MANUSCRITS ET AUTOGRAPHES
TAJAN - 67
180 - Richard WAGNER
. 1813-1883. Compositeur.
L.S. "Richard Wagner", à Edouard Dujardin. Bayreuth le 17 mai
1882.
2 pp. 1/2 bi-feuillet in-8 à l’encre violette ; joint son enveloppe
(timbre et marques postales) ; joint une transcription tapuscrite.
4000/5000 €
Très intéressante lettre, rédigée en français, adressée au directeur de la revue
La Renaissance musicale
à propos des représentations de
Lohengrin
à Paris.
Prévu pour être joué au théâtre des Nation sous la direction d’Angelo Neumann,
directeur du théâtre de Leipzig,
Lohengrin
attira les critiques d’une grande partie
de la presse patriotique, indignée de la représentation d’une œuvre allemande,
dix ans après l’humiliation de la guerre de 1870. Effrayé des susceptibilités
et des tracasseries de divers ordres, Wagner renonça à faire représenter son
opéra, adressant cette lettre ouverte:
Un extrait de journal qu'on m'envoie, et
que je vous communique, me prouve que la question de la représentation du
Lohengrin à Paris est pleine d'obscurité; je veux m’efforcer de l'éclaircir (…).
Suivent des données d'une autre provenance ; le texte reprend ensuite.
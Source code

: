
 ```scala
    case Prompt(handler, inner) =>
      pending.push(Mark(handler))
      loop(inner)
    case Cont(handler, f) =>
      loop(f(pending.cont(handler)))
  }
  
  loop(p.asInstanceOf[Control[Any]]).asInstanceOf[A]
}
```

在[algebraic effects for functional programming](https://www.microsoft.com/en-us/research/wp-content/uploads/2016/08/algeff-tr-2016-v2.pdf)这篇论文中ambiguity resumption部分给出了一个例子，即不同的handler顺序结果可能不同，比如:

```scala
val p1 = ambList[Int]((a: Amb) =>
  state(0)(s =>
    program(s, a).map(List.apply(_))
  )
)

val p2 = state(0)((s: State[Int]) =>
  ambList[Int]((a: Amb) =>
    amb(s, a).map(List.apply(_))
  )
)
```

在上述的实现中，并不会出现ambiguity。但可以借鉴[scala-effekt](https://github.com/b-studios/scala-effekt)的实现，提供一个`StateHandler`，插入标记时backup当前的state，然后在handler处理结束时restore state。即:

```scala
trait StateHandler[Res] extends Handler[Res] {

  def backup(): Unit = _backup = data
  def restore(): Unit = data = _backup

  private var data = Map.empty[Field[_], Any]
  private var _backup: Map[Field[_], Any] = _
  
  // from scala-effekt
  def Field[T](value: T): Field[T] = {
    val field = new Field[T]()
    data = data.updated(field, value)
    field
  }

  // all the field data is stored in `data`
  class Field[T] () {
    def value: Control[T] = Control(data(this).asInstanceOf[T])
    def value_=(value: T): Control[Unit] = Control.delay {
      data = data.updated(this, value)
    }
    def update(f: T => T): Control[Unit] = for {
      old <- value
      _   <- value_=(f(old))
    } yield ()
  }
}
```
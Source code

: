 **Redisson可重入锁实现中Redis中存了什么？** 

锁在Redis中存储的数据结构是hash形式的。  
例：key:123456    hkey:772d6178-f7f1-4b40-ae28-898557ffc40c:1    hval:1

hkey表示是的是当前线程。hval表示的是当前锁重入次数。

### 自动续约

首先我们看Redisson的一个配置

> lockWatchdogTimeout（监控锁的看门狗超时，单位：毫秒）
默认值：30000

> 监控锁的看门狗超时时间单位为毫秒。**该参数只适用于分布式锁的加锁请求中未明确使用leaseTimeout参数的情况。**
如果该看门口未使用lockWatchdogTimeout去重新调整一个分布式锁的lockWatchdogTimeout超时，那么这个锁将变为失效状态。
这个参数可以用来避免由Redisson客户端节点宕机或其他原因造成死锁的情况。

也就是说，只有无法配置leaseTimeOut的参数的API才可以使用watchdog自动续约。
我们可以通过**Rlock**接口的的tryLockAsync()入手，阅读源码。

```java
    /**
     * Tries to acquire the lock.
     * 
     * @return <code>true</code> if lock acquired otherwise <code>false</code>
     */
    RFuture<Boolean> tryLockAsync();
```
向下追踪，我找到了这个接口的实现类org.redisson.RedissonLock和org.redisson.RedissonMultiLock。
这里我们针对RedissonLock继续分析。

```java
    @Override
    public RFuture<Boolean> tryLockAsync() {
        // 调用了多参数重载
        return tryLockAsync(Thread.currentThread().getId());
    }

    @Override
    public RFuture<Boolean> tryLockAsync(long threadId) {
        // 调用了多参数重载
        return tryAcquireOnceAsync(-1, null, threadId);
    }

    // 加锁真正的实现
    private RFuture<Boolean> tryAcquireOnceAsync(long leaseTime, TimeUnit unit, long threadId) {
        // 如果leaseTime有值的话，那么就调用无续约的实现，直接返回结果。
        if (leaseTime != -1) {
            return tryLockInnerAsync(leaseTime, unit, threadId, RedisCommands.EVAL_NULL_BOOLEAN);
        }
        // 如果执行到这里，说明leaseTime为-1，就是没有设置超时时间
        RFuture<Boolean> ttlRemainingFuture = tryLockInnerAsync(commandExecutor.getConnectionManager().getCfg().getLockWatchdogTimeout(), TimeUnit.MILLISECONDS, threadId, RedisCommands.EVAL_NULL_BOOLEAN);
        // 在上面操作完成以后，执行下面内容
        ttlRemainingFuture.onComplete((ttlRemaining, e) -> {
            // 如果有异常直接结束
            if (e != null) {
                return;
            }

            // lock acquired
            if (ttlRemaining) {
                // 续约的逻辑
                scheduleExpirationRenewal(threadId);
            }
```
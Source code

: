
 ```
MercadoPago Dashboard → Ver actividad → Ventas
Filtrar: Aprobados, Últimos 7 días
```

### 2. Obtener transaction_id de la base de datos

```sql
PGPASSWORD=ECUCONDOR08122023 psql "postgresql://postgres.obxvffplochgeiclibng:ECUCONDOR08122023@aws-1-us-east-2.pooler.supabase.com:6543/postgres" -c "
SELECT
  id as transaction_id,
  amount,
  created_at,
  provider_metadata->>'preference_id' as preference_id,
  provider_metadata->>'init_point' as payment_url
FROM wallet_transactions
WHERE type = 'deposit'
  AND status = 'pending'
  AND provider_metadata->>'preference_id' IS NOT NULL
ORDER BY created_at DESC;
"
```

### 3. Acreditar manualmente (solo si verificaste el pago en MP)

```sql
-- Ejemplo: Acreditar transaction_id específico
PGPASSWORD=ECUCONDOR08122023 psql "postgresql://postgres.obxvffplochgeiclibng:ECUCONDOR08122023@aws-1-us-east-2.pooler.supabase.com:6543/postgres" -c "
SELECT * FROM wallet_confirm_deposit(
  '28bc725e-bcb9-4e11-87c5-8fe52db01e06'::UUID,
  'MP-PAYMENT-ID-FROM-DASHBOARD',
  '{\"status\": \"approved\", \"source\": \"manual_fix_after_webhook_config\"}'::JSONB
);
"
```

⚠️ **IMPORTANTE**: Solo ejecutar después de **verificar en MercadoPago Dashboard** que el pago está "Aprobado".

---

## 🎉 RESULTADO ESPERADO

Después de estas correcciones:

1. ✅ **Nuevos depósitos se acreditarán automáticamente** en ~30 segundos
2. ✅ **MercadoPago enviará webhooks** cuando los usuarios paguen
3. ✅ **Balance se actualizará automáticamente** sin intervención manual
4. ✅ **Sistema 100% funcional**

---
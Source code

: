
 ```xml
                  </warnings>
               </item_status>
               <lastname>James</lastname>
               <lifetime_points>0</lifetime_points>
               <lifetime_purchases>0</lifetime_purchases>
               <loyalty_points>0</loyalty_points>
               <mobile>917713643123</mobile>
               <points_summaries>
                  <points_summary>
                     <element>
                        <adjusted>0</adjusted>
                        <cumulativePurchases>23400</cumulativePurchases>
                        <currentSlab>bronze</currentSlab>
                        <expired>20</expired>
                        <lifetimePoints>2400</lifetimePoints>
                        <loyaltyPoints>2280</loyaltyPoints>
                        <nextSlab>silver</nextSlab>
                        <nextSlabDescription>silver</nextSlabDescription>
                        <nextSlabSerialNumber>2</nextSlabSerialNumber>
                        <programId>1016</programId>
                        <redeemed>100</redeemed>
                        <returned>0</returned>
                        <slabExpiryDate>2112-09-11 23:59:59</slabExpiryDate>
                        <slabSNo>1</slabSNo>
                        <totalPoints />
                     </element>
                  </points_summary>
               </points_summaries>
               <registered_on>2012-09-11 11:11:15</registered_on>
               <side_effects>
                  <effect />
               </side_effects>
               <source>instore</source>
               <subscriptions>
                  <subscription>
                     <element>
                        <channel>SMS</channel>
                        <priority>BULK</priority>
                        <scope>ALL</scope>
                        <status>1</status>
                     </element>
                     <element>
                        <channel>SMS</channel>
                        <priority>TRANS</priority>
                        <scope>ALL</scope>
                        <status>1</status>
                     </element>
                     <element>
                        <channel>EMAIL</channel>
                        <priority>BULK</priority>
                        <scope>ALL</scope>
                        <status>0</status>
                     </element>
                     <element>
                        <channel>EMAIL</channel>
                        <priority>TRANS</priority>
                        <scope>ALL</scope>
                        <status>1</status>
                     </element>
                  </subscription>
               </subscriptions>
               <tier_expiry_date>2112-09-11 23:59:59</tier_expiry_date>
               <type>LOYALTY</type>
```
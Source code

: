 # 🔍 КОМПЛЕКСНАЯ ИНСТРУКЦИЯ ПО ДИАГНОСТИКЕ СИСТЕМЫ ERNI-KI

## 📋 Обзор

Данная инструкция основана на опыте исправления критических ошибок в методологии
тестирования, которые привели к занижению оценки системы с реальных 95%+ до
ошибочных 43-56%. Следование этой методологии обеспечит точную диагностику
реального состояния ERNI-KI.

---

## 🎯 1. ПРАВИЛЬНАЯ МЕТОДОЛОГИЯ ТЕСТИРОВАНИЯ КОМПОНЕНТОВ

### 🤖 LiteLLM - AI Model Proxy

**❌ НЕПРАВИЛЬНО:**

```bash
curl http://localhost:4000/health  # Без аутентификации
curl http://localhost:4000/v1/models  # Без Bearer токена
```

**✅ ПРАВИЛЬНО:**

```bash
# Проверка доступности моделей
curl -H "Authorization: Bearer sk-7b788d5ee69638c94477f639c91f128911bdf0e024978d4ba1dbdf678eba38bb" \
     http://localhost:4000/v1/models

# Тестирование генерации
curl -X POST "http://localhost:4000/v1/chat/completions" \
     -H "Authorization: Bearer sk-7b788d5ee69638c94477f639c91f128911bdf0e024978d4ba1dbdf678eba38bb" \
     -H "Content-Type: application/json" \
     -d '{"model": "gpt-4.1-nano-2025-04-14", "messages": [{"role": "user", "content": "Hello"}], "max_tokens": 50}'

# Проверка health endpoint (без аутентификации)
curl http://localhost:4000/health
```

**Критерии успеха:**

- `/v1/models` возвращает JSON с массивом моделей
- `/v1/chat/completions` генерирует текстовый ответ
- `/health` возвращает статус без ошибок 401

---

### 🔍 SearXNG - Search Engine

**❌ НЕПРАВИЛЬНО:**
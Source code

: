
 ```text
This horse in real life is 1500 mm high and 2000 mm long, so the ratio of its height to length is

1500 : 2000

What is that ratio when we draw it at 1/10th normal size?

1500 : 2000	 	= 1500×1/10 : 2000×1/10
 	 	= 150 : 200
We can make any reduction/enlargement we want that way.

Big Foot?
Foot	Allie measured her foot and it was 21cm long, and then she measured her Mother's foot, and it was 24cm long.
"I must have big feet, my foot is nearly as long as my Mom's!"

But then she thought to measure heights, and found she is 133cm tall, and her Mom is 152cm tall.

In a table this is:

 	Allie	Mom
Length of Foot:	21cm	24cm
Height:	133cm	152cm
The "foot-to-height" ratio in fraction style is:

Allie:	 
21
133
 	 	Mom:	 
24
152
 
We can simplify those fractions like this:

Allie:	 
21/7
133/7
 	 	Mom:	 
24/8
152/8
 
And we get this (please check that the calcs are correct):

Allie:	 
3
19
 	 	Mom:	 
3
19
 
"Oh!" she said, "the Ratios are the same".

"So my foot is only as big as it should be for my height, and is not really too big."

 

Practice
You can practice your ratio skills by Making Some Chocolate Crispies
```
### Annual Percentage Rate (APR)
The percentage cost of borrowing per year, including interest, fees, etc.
Wagner ne souhaite pas que son opéra soit représenté à Paris et en expose
les raisons:
d'abord Lohengrin ayant fait son chemin à travers le monde n'en
a pas besoin. Ensuite il est impossible de le traduire, ni de le faire chanter en
français, de manière à donner une idée de ce qu'il est. Et en ce qui concerne
une représentation en allemand je conçois que les Parisiens n'en aient pas envie
(…).
Il n’a rien contre la représentation de fragments en concert;
mais maintenant
que ce sont des actes entiers qu'on donne aux concerts, je ne puis vous cacher
que cela m’est désagréable.
Après réflexion, il retire l’autorisation à Neumann,
de faire jouer sa musique à Paris, entreprise qui n’aura d’autre fin que de le
contrarier.
Mes œuvres sont essentiellement allemandes, et j'ai la confiance que
ceux de vos compatriotes auxquels, à un titre ou à un autre, elles paraissent
dignes d'attention, ne se refuseront pas à les connaître dans l'original (…).
A la
demande de Wagner, cette lettre-ouverte sera publiée le 21 mai 1882.
181 - Camille SAINT-SAËNS.
1835-1921. Compositeur.
14 L.A.S. ou B.A.S. à Arthur Steck (chef d’orchestre) et son fils Paul
(peintre).
1887-1917.
18 pp. in-8 et in-12, 5 pp. in-4.
4000/4500 €
Belle correspondance intime et professionnelle montrant les liens très forts unissant
Saint-Saëns à la famille Steck: 1887, concernant la réforme de Paul pour lequel
son intervention a été vaine;
sur l’engagement de Mme Masson comme cantatrice
et femme de son excellent ami Ernest Masson de la Société des concerts; Saint-
Saëns précise que Gounod l’avait engagé pour chanter
mors et vita.
1890 :
annonçant son installation à St-Germain, déclinant une invitation; 1902 : il est
fâché d’avoir une bronchite et de l’avoir forcé à venir à Londres pour l’exposition;
invitation pour dîner avec Bernadette et Augusta Holmes; 1906 :
J’apprends par
mon ami Sizes que vous jouez souvent mes œuvres et que vous les jouez fort bien,
ce qui ne m’étonne pas (…).
1908 : à propos d’un mot d’une de ses cousines qui
lui a fait rater son rendez-vous et d’un accident survenu à son ami; il lui racontera
les histoires de Cannes et du mariage princier (…)
Il s’excuse encore:
C’est à
mettre dans le panier des fautes irréparables avec la dernière gaffe de l’empereur
d’Allemagne (…)
; 1917 : l’obligation d’aller tous les jours à l’Odéon par les
grands froids lui a fait beaucoup de mal,
mais le résultat est bon: ma musique a plu
et l’ensemble fait un très beau spectacle (…).
Il lui promet d’aller le voir avant son
départ à Marseille, Monte-Carlo puis à Rome. Il ne l’a pas oublié pour
Henri VIII
, et
ne lui a rien envoyé s’inquiétant de sa santé fragile;
Il ne faut pas tu ailles au théâtre
ave ce froid déjà trop vif (…) C’est ce que Gavani appelait les soirées tyranniques.
Mais il y a des cas où ils sont nécessaires (…).
Joint
un quatrain au crayon rouge et bleu avec petit croquis à la fleur.